According to sources, details of this disengagement mechanism — in terms of which height or area will be vacated and the scale — will be decided during diplomatic engagements and future military level talks.

“It has also been made clear that in the next round of talks, Depsang will also be discussed and that the entire eastern Ladakh region will be part of negotiations. Until now, they have insisted on disengagement at Pangong Tso where there is eyeball-to-eyeball confrontation,” sources said.

The Depsang issue, officials maintained, predates the current standoff by several years. In Depsang Plains, which is close to the strategically sensitive Daulat Beg Oldie post near the Karakoram Pass in the north, the Chinese have been blocking Indian soldiers at a place called Bottleneck from accessing Patrolling Points (PP) 10, 11, 11A, 12 and 13.

India’s current position, sources in the security establishment said, is bolstered by the fact that its troops withstood harsh winter and that there is no compulsion now to cede ground. Besides, they said, the Chinese have been brought to the negotiating table by India’s preemptive capture of key heights on the south bank of Pangong Tso in the Rezang La sector.

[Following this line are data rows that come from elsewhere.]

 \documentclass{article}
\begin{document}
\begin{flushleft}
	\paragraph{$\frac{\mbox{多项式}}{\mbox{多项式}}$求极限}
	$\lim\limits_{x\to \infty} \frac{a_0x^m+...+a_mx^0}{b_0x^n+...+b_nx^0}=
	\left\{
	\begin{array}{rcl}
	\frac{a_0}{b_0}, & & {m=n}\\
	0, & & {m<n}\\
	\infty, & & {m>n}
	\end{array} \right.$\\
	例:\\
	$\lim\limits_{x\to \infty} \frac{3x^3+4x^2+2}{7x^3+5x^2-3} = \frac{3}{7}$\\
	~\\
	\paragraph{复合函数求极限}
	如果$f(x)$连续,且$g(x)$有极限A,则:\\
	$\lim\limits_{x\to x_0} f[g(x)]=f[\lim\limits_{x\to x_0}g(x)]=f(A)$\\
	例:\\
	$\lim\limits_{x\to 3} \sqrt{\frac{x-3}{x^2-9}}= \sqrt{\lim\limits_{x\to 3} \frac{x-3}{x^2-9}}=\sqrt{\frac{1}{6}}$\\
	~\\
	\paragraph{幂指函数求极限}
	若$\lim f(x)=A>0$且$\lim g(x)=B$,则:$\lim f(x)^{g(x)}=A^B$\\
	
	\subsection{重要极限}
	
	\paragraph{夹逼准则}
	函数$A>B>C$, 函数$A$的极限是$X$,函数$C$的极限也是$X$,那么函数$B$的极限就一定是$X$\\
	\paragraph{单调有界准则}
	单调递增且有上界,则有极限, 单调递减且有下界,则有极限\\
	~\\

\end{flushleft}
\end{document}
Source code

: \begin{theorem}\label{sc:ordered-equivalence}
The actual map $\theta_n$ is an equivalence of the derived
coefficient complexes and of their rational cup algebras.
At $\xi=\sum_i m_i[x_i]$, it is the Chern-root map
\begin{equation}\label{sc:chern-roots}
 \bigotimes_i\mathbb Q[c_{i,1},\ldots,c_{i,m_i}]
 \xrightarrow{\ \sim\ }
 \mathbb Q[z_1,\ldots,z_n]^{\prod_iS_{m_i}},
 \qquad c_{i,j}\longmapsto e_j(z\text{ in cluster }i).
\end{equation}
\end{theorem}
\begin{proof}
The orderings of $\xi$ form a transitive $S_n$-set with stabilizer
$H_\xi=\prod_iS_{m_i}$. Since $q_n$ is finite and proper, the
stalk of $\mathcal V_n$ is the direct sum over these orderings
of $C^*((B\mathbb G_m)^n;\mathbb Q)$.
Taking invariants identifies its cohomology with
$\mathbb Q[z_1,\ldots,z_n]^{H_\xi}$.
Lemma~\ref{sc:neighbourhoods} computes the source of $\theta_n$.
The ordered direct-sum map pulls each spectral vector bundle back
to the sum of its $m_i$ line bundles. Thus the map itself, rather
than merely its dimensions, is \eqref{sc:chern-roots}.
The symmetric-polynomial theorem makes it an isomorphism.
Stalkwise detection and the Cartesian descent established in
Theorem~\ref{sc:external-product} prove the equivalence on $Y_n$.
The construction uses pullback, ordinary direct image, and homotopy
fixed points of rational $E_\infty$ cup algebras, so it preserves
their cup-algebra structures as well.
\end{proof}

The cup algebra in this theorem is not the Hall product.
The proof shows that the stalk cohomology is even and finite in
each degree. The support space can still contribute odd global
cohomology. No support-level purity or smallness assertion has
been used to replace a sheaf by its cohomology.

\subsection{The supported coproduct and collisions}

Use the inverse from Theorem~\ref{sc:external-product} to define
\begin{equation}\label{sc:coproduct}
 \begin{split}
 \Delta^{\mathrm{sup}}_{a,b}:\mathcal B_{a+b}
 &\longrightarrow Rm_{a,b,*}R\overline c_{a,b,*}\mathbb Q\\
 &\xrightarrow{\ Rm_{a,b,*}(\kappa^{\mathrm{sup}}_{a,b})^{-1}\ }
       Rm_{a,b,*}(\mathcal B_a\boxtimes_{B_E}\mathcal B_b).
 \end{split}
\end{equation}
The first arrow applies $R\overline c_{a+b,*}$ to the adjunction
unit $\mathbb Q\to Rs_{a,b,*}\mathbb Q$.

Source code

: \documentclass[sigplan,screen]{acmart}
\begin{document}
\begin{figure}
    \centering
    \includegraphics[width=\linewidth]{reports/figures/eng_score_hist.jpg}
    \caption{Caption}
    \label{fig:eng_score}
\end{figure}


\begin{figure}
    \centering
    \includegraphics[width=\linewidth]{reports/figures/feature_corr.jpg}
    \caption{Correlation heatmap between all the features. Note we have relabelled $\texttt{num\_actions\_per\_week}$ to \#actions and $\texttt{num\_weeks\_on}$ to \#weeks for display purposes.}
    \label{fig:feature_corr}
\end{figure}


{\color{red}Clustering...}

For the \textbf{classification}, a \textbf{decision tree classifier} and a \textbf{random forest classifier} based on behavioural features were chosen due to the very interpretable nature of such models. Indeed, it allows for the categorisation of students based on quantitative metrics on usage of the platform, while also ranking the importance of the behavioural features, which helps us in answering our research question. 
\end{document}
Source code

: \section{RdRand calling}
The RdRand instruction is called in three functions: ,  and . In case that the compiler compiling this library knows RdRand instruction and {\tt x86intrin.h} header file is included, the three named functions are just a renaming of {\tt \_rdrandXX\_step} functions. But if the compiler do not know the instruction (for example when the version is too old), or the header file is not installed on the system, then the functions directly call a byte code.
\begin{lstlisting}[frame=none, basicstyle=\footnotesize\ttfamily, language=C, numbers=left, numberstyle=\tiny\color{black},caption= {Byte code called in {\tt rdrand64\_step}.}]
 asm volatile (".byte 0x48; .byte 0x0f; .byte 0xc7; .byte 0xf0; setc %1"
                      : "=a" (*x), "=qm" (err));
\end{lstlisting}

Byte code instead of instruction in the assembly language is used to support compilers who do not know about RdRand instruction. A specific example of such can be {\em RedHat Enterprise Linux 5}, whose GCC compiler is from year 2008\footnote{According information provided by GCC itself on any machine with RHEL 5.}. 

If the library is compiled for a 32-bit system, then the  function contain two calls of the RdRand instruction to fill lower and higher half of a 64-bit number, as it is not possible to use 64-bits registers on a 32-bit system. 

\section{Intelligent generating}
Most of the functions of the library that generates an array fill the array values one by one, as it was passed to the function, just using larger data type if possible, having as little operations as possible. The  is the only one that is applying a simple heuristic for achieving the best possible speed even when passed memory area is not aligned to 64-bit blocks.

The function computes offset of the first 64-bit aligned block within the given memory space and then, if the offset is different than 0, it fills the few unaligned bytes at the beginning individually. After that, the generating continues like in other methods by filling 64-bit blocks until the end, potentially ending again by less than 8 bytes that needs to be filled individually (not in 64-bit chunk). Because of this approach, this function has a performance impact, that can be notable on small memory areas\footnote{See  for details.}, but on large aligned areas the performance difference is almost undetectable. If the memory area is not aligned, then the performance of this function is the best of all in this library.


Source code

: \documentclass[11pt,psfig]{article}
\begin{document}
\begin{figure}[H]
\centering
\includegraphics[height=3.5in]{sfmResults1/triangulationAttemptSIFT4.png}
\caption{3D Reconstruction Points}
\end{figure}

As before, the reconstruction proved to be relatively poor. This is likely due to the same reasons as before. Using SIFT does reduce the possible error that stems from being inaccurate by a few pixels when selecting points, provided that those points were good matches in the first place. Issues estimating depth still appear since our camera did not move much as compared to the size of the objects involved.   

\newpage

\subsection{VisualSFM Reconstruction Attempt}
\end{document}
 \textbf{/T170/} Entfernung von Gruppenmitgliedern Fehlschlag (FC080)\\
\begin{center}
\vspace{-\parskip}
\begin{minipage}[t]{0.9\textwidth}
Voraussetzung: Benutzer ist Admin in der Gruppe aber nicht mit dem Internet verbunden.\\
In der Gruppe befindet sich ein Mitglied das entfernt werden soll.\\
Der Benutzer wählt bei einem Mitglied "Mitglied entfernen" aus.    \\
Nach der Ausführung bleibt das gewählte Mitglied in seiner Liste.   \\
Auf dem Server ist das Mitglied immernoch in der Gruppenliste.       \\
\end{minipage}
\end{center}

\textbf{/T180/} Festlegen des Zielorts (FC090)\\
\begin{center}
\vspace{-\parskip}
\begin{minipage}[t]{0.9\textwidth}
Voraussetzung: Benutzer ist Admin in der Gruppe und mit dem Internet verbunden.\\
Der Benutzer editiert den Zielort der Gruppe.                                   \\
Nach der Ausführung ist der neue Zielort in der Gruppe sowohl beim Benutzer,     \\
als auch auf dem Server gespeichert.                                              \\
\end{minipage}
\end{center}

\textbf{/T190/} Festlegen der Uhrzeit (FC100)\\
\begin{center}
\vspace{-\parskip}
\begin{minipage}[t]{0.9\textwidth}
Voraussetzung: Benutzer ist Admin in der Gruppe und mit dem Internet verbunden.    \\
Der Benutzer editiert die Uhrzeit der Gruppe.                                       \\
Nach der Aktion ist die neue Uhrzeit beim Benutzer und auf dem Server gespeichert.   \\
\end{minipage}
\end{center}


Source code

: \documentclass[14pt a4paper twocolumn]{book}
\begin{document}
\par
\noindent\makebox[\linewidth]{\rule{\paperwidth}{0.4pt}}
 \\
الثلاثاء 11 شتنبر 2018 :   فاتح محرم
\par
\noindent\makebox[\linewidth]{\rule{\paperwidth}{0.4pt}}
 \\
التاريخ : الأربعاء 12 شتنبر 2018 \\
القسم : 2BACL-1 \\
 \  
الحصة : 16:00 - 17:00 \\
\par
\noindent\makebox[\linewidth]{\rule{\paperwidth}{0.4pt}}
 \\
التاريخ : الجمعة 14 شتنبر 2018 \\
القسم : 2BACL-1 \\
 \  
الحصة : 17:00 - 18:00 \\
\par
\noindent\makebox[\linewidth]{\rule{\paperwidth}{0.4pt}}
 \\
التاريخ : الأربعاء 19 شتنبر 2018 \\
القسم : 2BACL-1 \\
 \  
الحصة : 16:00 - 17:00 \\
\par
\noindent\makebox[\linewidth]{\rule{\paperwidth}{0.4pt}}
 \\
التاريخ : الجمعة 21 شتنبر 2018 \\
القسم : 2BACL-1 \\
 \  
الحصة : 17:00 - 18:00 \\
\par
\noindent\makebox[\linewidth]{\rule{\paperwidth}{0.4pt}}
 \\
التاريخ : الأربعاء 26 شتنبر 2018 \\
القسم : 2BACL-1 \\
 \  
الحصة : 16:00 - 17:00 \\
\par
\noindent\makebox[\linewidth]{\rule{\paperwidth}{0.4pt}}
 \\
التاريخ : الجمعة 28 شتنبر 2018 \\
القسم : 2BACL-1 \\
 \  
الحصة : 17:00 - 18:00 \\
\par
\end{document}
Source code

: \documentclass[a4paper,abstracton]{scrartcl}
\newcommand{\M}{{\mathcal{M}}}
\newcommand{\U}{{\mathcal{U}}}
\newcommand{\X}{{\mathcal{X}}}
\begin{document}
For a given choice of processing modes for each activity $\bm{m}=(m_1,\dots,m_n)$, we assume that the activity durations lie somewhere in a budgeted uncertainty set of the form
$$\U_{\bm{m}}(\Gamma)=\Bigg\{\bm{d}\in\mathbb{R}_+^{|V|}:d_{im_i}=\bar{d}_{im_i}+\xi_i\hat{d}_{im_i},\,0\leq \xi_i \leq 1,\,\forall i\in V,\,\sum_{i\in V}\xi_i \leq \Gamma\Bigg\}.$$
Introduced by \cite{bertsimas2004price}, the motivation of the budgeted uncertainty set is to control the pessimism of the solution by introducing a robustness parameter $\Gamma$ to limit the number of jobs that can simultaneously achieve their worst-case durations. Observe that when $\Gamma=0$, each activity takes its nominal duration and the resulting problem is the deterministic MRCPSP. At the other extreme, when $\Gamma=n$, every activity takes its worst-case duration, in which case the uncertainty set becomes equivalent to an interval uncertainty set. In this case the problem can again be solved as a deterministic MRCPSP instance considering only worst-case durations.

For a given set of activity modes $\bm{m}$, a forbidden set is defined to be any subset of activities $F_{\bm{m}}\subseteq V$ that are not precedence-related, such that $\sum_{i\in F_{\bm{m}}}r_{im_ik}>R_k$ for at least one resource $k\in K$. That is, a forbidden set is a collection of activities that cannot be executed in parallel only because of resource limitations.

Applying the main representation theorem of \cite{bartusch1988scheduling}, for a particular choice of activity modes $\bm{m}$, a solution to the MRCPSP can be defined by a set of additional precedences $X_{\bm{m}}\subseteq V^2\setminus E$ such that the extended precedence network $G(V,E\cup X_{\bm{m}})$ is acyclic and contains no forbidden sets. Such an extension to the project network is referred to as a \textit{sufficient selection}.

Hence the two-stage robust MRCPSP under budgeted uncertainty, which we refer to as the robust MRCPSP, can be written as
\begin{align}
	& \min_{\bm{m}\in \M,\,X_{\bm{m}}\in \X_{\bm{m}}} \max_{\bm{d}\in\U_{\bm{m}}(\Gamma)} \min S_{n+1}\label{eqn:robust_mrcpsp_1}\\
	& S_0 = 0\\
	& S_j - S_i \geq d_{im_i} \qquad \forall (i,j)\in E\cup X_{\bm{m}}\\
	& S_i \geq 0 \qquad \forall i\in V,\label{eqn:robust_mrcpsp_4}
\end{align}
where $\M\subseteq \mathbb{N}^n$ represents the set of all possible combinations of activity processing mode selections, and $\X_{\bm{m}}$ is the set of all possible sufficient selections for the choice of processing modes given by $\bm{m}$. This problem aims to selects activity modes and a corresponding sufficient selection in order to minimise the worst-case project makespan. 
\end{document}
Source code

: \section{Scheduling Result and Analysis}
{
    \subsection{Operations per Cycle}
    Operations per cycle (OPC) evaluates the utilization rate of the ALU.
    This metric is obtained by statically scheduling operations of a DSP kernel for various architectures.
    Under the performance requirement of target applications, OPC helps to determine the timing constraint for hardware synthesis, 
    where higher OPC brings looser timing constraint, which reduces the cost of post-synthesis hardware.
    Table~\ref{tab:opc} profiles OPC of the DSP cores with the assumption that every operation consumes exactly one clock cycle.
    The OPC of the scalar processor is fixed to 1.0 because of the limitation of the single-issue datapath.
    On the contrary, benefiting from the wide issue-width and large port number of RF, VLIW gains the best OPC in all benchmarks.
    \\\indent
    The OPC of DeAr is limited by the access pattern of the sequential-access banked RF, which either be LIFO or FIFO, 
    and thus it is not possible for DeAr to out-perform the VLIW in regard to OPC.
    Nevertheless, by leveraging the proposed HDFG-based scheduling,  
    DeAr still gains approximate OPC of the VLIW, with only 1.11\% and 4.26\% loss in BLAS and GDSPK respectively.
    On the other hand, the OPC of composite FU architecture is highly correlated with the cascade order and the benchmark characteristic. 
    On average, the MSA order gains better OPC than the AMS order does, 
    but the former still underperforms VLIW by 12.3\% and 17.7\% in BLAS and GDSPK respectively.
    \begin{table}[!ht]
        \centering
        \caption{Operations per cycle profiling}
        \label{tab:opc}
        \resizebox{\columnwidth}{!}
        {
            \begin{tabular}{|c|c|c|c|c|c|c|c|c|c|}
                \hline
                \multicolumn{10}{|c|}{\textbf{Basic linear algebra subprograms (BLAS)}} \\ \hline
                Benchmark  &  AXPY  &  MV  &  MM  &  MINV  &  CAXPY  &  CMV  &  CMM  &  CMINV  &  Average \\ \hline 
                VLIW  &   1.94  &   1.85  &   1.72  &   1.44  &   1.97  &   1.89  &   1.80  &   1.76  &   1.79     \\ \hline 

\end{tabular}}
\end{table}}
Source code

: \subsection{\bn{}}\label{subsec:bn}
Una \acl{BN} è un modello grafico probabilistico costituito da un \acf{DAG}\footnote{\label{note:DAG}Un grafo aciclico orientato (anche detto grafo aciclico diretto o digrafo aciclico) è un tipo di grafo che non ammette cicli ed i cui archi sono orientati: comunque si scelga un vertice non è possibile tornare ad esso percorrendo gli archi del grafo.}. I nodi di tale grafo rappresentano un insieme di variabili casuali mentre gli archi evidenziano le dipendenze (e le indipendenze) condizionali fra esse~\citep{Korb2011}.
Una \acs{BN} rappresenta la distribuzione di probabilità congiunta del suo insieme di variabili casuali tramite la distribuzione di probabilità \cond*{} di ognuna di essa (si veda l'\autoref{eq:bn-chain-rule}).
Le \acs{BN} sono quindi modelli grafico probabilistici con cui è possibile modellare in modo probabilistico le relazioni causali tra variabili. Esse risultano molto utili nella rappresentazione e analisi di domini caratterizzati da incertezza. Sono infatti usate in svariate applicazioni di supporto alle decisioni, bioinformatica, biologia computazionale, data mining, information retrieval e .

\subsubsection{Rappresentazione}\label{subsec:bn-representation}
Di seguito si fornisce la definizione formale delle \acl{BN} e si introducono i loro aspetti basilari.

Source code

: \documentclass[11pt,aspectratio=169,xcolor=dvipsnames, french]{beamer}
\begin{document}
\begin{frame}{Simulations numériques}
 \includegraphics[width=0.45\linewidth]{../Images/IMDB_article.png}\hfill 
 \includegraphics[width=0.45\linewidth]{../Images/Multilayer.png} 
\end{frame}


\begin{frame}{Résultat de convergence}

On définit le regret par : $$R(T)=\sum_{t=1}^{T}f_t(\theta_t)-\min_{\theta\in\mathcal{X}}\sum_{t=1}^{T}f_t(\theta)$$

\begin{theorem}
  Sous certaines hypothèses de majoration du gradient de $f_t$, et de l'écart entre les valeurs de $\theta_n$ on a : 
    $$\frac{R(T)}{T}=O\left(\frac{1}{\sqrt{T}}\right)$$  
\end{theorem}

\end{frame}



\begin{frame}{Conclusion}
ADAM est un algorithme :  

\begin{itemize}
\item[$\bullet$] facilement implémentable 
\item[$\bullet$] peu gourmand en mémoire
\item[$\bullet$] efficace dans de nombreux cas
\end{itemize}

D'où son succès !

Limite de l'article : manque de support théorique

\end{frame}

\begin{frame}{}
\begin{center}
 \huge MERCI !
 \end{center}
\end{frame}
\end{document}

“It has brought China under pressure. We are overlooking some of their key posts from the heights we have captured. It is the only leverage we have over China for negotiations. It can’t be wasted on pushing them to Finger 8 alone. This could be a long process, but we have no option if we do not want matters to escalate in the summer,” sources said.

A Home Ministry official told The Indian Express that this push in talks was laid down over the last couple of months when both sides agreed to thinning of troops at friction points and across the region. “There has been about 30 per cent reduction in troops by both sides. It was imperative for both sides given the harsh winter and inhospitable conditions at those heights. Troops have to be rotated much faster in these conditions, and reduced strength at friction points helps,” the official said.

On Monday, the Army described the ninth round of military level talks held the day before as “positive, practical and constructive”, and said it had “enhanced mutual trust and understanding”. It said in a statement that the “two sides had a candid and in-depth exchange of views on disengagement along the Line of Actual Control in the Western Sector of China-India border areas”.

“The two sides agreed to push for an early disengagement of the frontline troops. They also agreed to follow the important consensus of their state leaders, maintain the good momentum of dialogue and negotiation, and hold the 10th round of the Corps Commander Level Meeting at an early date to jointly advance de-escalation,” it said.